The stage producer lies to the investors, claiming that popular film actress Alice Detroit has signed on to play the lead on Broadway. Ivan meets with Alice, where she confesses that she is a big fan of his and would love to perform in his new play. They start dating and she eventually moves in with him and the remaining two children. One night, Ivan explains to her that he was an abandoned baby who was adopted by a family with the Armenian name "Travalian". Alice becomes depressed because she misses her former social life, so she and Ivan agree that their relationship has run its course and she moves out.

His two stepdaughters run away from their father's home to live with Ivan and the police come to retrieve them, but Ivan and the children stage a standoff on the roof of their building, convincing the police and their father to let the girls stay. Spike returns to the house with his father’s blessing, meaning all the children can stay with Ivan. Ivan decides that his wife should return as well so he takes a taxi to Gloucester, Massachusetts to retrieve her. He finds her painting on a snowy dock with her new boyfriend, where she resists his efforts to force her to return for the good of the children. Realizing her selfishness, Ivan leaves her in Gloucester, returns to New York City and promises his stepchildren they will always have a home with him. They attend the opening night of the play which receives a rave review in The New York Times.

Cast

 Al Pacino as Travalian
 Dyan Cannon as Alice Detroit
 Tuesday Weld as Gloria
 Alan King as Kreplich
 Bob Dishy as Finestein
 Bob Elliott as Patrick Dicker
 Ray Goulding as Jackie Dicker
 Eric Gurry as Igor
 Elva Leff as Bonnie
 B. J. Barie as Spike
 Ari Meyers as Debbie
 Benjamin H. Carlin as Geraldo
 Richard Belzer as Seth Shapiro

Elliott and Goulding, the longtime comedy duo of "Bob and Ray", were billed together in the opening credits. Reflecting the film's theme of family, producer Irwin Winkler's wife, actress Margo, and then-teenaged son, future UCLA School of Law professor Adam, along with the film's autobiographical screenwriter Israel Horovitz' children, future film producer Rachel and future television producer Matthew, make brief appearances.

Production
Horovitz first worked with Pacino in 1968, when Pacino starred in his play The Indian Wants the Bronx, for which they both received Obie Awards. They spent over the years and jumped at the chance to work again on the film.

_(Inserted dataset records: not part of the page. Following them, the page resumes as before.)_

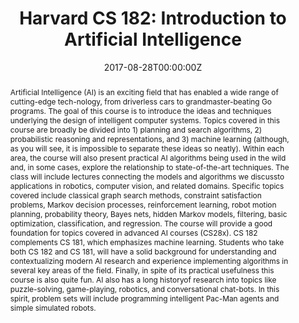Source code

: ---
type: "courses"
title: "Harvard CS 182: Introduction to Artificial Intelligence"
position: "Head Teaching Fellow (Head TA)"
semesters: "Fall 2017, 2018"
# Code used for list order
semesterCode: "17.1"
date: "2017-08-28T00:00:00Z"

# Course Overiew Abstract.
abstract: Artificial Intelligence (AI) is an exciting field that has enabled a wide range of cutting-edge tech-nology, from driverless cars to grandmaster-beating Go programs. The goal of this course is to introduce the ideas and techniques underlying the design of intelligent computer systems. Topics covered in this course are broadly be divided into 1) planning and search algorithms, 2) probabilistic reasoning and representations, and 3) machine learning (although, as you will see, it is impossible to separate these ideas so neatly). Within each area, the course will also present practical AI algorithms being used in the wild and, in some cases, explore the relationship to state-of-the-art techniques. The class will include lectures connecting the models and algorithms we discussto applications in robotics, computer vision, and related domains. Specific topics covered include classical graph search methods, constraint satisfaction problems, Markov decision processes, reinforcement learning, robot motion planning, probability theory, Bayes nets, hidden Markov models, filtering, basic optimization, classification, and regression. The course will provide a good foundation for topics covered in advanced AI courses (CS28x). CS 182 complements CS 181, which emphasizes machine learning. Students who take both CS 182 and CS 181, will have a solid background for understanding and contextualizing modern AI research and experience implementing algorithms in several key areas of the field. Finally, in spite of its practical usefulness this course is also quite fun. AI also has a long historyof research into topics like puzzle-solving, game-playing, robotics, and conversational chat-bots. In this spirit, problem sets will include programming intelligent Pac-Man agents and simple simulated robots.

# Summary. An optional shortened abstract.
summary: Artificial Intelligence (AI) is an exciting field that has enabled a wide range of cutting-edge tech-nology, from driverless cars to grandmaster-beating Go programs. The goal of this course is to introduce the ideas and techniques underlying the design of intelligent computer systems. Topics covered in this course are broadly be divided into 1) planning and search algorithms, 2) probabilistic reasoning and representations, and 3) machine learning (although, as you will see, it is impossible to separate these ideas so neatly).

# Roles in the course
roles:
- Ran a team of 11 teaching fellows to ensure that sections and office hours were held, exams and homework assignments were graded, and student questions on the online forum were answered in a timely manner
- Designed and gave two lectures titled "Introduction to Robotics and Path Planning I/II"
- Co-Designed a new set of course section notes and exam review materials
- Aided in the development of course assignments, and course infrastructure/tools (e.g., autograders)
- Mentored student teams pursuing research-based final projects

# Awards
awards:
- Derek Bok Center Distinction in Teaching Award

tags:
- Artificial Intelligence
- Robot Motion Planning
- Machine Learning

featured: true

links:
- name: Syllabus
  url: 'files/CS182_F18_Syllabus.pdf'
- name: Assignments
  url: https://github.com/Harvard-CS182-F18/cs182-f18-psets
- name: Project Instructions
  url: 'files/CS182_F18_ProjectInstructions.pdf'
- name: Software Install Guide
  url: 'files/CS182_F18_SoftwareInstall.pdf'
- name: Robot Motion Planning Lecture Slides
  url: 'files/CS182_F18_RobotLectures.pdf'
- name: Section Notes
  url: https://github.com/Harvard-CS182-F18/courseware

# Featured image -- named `featured.jpg/png` in this folder. 
image:
  caption: ''
  focal_point: ''
  preview_only: false

---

The film was based on Horovitz's personal experience as a divorced father responsible for looking after two of his three children. "I felt there was a lot of room to explore the ease with which people get married in this country, the way kids come along in huge bunches and the irresponsibility of parents in taking care of those children." He also talked to his three children for inspiration. He said, "The film had to be written in a comic mode, because otherwise it's too painful to deal with."

Horovitz made the protagonist Armenian American to give him a strong ethnic identity parallel to his own Jewish background.

The film was released by 20th Century Fox and Hiller served as a director. He was drawn to the project because it was about an extended family and that it showed "that love is what makes a family strong, not necessarily who's the natural parent."

Casting
Cannon was originally asked to play Gloria, but turned it down because she found the character "bitchy" and had played that kind of role before. She was then asked to play Alice and agreed because she loved the character. Cannon enjoyed making the film and compared the experience to "being on a cruise". Alan King also enjoyed filming, and said that his character was a cross between Hal Prince and Zero Mostel.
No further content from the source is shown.